Source data:
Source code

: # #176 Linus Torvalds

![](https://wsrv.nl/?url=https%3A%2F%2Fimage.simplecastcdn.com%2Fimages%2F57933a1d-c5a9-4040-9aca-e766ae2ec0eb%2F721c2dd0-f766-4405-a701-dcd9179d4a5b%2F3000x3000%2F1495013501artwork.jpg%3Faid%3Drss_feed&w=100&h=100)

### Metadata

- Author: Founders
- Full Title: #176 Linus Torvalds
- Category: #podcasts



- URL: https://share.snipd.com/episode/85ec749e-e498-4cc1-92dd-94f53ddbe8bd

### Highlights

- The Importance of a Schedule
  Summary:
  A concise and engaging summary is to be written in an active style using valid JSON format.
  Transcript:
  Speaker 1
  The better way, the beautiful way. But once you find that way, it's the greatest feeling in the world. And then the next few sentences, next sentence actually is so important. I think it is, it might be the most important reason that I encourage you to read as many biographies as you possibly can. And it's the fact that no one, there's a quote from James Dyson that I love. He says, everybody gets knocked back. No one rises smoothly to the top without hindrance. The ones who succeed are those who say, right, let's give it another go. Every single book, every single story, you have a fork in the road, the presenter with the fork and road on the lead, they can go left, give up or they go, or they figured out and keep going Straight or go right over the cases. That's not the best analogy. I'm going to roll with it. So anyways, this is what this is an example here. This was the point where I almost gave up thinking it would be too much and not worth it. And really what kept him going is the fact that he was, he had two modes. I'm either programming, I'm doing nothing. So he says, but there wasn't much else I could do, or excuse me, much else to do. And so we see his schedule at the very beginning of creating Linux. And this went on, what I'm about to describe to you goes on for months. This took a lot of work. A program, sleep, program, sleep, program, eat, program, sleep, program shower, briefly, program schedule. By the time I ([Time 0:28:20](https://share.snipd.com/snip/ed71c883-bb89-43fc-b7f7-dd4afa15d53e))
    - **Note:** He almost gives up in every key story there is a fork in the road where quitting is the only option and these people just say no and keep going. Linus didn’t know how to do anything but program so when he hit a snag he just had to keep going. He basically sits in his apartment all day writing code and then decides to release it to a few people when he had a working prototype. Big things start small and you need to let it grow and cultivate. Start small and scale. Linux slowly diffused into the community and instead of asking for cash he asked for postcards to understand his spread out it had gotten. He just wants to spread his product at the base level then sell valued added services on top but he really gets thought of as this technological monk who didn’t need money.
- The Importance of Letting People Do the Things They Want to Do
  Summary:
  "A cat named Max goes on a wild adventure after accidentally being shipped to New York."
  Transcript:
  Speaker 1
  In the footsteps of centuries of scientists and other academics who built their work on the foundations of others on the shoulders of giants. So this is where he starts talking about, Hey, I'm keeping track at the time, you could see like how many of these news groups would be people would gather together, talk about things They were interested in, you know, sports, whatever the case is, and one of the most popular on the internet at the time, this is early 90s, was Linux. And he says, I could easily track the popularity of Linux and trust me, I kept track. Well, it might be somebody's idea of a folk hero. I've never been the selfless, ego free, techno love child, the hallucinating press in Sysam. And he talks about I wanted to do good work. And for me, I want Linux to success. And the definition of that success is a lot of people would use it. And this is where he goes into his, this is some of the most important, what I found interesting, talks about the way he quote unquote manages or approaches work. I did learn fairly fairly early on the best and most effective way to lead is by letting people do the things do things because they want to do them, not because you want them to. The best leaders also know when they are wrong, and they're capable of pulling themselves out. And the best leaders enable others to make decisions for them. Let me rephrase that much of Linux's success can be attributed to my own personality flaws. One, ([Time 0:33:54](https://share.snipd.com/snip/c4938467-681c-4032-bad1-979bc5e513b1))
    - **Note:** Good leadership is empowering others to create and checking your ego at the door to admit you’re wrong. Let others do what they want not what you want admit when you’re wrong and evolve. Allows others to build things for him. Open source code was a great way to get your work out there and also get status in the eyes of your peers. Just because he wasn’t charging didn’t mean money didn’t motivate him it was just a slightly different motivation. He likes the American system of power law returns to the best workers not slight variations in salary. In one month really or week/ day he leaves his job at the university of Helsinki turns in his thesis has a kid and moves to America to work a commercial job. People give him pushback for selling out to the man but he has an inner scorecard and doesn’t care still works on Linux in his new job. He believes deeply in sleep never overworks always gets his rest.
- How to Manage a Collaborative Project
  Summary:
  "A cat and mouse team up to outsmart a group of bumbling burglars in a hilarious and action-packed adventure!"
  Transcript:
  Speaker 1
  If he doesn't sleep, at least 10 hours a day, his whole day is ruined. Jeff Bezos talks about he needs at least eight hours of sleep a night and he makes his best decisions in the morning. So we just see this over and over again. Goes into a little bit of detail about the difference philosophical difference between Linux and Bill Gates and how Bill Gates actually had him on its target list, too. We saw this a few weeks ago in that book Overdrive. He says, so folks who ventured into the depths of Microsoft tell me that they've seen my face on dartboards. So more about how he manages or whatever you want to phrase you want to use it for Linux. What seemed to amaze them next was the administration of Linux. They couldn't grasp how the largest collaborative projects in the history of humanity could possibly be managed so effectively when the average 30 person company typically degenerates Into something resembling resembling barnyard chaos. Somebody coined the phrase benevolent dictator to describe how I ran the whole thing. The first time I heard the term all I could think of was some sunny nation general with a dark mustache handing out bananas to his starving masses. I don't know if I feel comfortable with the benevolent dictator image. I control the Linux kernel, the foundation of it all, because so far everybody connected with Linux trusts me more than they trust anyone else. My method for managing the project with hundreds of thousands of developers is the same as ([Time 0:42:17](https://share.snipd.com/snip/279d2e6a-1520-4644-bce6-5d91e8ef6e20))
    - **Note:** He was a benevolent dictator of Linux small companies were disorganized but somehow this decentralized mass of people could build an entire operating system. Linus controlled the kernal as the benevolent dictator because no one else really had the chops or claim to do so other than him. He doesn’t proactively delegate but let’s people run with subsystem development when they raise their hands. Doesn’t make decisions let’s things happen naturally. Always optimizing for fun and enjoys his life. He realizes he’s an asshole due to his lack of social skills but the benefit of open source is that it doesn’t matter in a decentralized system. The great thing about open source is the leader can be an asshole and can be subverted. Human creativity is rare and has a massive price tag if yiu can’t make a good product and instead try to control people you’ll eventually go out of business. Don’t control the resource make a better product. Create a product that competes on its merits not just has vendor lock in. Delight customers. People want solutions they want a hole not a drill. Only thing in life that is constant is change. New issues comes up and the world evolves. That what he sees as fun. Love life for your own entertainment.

▸ **WHAT IS EXPECTED**: Nothing in the data may be left out. Copy all of it exactly.

▸ **THE ANSWER**:
Source code

: # #176 Linus Torvalds

![](https://wsrv.nl/?url=https%3A%2F%2Fimage.simplecastcdn.com%2Fimages%2F57933a1d-c5a9-4040-9aca-e766ae2ec0eb%2F721c2dd0-f766-4405-a701-dcd9179d4a5b%2F3000x3000%2F1495013501artwork.jpg%3Faid%3Drss_feed&w=100&h=100)

### Metadata

- Author: Founders
- Full Title: #176 Linus Torvalds
- Category: #podcasts



- URL: https://share.snipd.com/episode/85ec749e-e498-4cc1-92dd-94f53ddbe8bd

### Highlights

- The Importance of a Schedule
  Summary:
  A concise and engaging summary is to be written in an active style using valid JSON format.
  Transcript:
  Speaker 1
  The better way, the beautiful way. But once you find that way, it's the greatest feeling in the world. And then the next few sentences, next sentence actually is so important. I think it is, it might be the most important reason that I encourage you to read as many biographies as you possibly can. And it's the fact that no one, there's a quote from James Dyson that I love. He says, everybody gets knocked back. No one rises smoothly to the top without hindrance. The ones who succeed are those who say, right, let's give it another go. Every single book, every single story, you have a fork in the road, the presenter with the fork and road on the lead, they can go left, give up or they go, or they figured out and keep going Straight or go right over the cases. That's not the best analogy. I'm going to roll with it. So anyways, this is what this is an example here. This was the point where I almost gave up thinking it would be too much and not worth it. And really what kept him going is the fact that he was, he had two modes. I'm either programming, I'm doing nothing. So he says, but there wasn't much else I could do, or excuse me, much else to do. And so we see his schedule at the very beginning of creating Linux. And this went on, what I'm about to describe to you goes on for months. This took a lot of work. A program, sleep, program, sleep, program, eat, program, sleep, program shower, briefly, program schedule. By the time I ([Time 0:28:20](https://share.snipd.com/snip/ed71c883-bb89-43fc-b7f7-dd4afa15d53e))
    - **Note:** He almost gives up in every key story there is a fork in the road where quitting is the only option and these people just say no and keep going. Linus didn’t know how to do anything but program so when he hit a snag he just had to keep going. He basically sits in his apartment all day writing code and then decides to release it to a few people when he had a working prototype. Big things start small and you need to let it grow and cultivate. Start small and scale. Linux slowly diffused into the community and instead of asking for cash he asked for postcards to understand his spread out it had gotten. He just wants to spread his product at the base level then sell valued added services on top but he really gets thought of as this technological monk who didn’t need money.
- The Importance of Letting People Do the Things They Want to Do
  Summary:
  "A cat named Max goes on a wild adventure after accidentally being shipped to New York."
  Transcript:
  Speaker 1
  In the footsteps of centuries of scientists and other academics who built their work on the foundations of others on the shoulders of giants. So this is where he starts talking about, Hey, I'm keeping track at the time, you could see like how many of these news groups would be people would gather together, talk about things They were interested in, you know, sports, whatever the case is, and one of the most popular on the internet at the time, this is early 90s, was Linux. And he says, I could easily track the popularity of Linux and trust me, I kept track. Well, it might be somebody's idea of a folk hero. I've never been the selfless, ego free, techno love child, the hallucinating press in Sysam. And he talks about I wanted to do good work. And for me, I want Linux to success. And the definition of that success is a lot of people would use it. And this is where he goes into his, this is some of the most important, what I found interesting, talks about the way he quote unquote manages or approaches work. I did learn fairly fairly early on the best and most effective way to lead is by letting people do the things do things because they want to do them, not because you want them to. The best leaders also know when they are wrong, and they're capable of pulling themselves out. And the best leaders enable others to make decisions for them. Let me rephrase that much of Linux's success can be attributed to my own personality flaws. One, ([Time 0:33:54](https://share.snipd.com/snip/c4938467-681c-4032-bad1-979bc5e513b1))
    - **Note:** Good leadership is empowering others to create and checking your ego at the door to admit you’re wrong. Let others do what they want not what you want admit when you’re wrong and evolve. Allows others to build things for him. Open source code was a great way to get your work out there and also get status in the eyes of your peers. Just because he wasn’t charging didn’t mean money didn’t motivate him it was just a slightly different motivation. He likes the American system of power law returns to the best workers not slight variations in salary. In one month really or week/ day he leaves his job at the university of Helsinki turns in his thesis has a kid and moves to America to work a commercial job. People give him pushback for selling out to the man but he has an inner scorecard and doesn’t care still works on Linux in his new job. He believes deeply in sleep never overworks always gets his rest.
- How to Manage a Collaborative Project
  Summary:
  "A cat and mouse team up to outsmart a group of bumbling burglars in a hilarious and action-packed adventure!"
  Transcript:
  Speaker 1
  If he doesn't sleep, at least 10 hours a day, his whole day is ruined. Jeff Bezos talks about he needs at least eight hours of sleep a night and he makes his best decisions in the morning. So we just see this over and over again. Goes into a little bit of detail about the difference philosophical difference between Linux and Bill Gates and how Bill Gates actually had him on its target list, too. We saw this a few weeks ago in that book Overdrive. He says, so folks who ventured into the depths of Microsoft tell me that they've seen my face on dartboards. So more about how he manages or whatever you want to phrase you want to use it for Linux. What seemed to amaze them next was the administration of Linux. They couldn't grasp how the largest collaborative projects in the history of humanity could possibly be managed so effectively when the average 30 person company typically degenerates Into something resembling resembling barnyard chaos. Somebody coined the phrase benevolent dictator to describe how I ran the whole thing. The first time I heard the term all I could think of was some sunny nation general with a dark mustache handing out bananas to his starving masses. I don't know if I feel comfortable with the benevolent dictator image. I control the Linux kernel, the foundation of it all, because so far everybody connected with Linux trusts me more than they trust anyone else. My method for managing the project with hundreds of thousands of developers is the same as ([Time 0:42:17](https://share.snipd.com/snip/279d2e6a-1520-4644-bce6-5d91e8ef6e20))
    - **Note:** He was a benevolent dictator of Linux small companies were disorganized but somehow this decentralized mass of people could build an entire operating system. Linus controlled the kernal as the benevolent dictator because no one else really had the chops or claim to do so other than him. He doesn’t proactively delegate but let’s people run with subsystem development when they raise their hands. Doesn’t make decisions let’s things happen naturally. Always optimizing for fun and enjoys his life. He realizes he’s an asshole due to his lack of social skills but the benefit of open source is that it doesn’t matter in a decentralized system. The great thing about open source is the leader can be an asshole and can be subverted. Human creativity is rare and has a massive price tag if yiu can’t make a good product and instead try to control people you’ll eventually go out of business. Don’t control the resource make a better product. Create a product that competes on its merits not just has vendor lock in. Delight customers. People want solutions they want a hole not a drill. Only thing in life that is constant is change. New issues comes up and the world evolves. That what he sees as fun. Love life for your own entertainment.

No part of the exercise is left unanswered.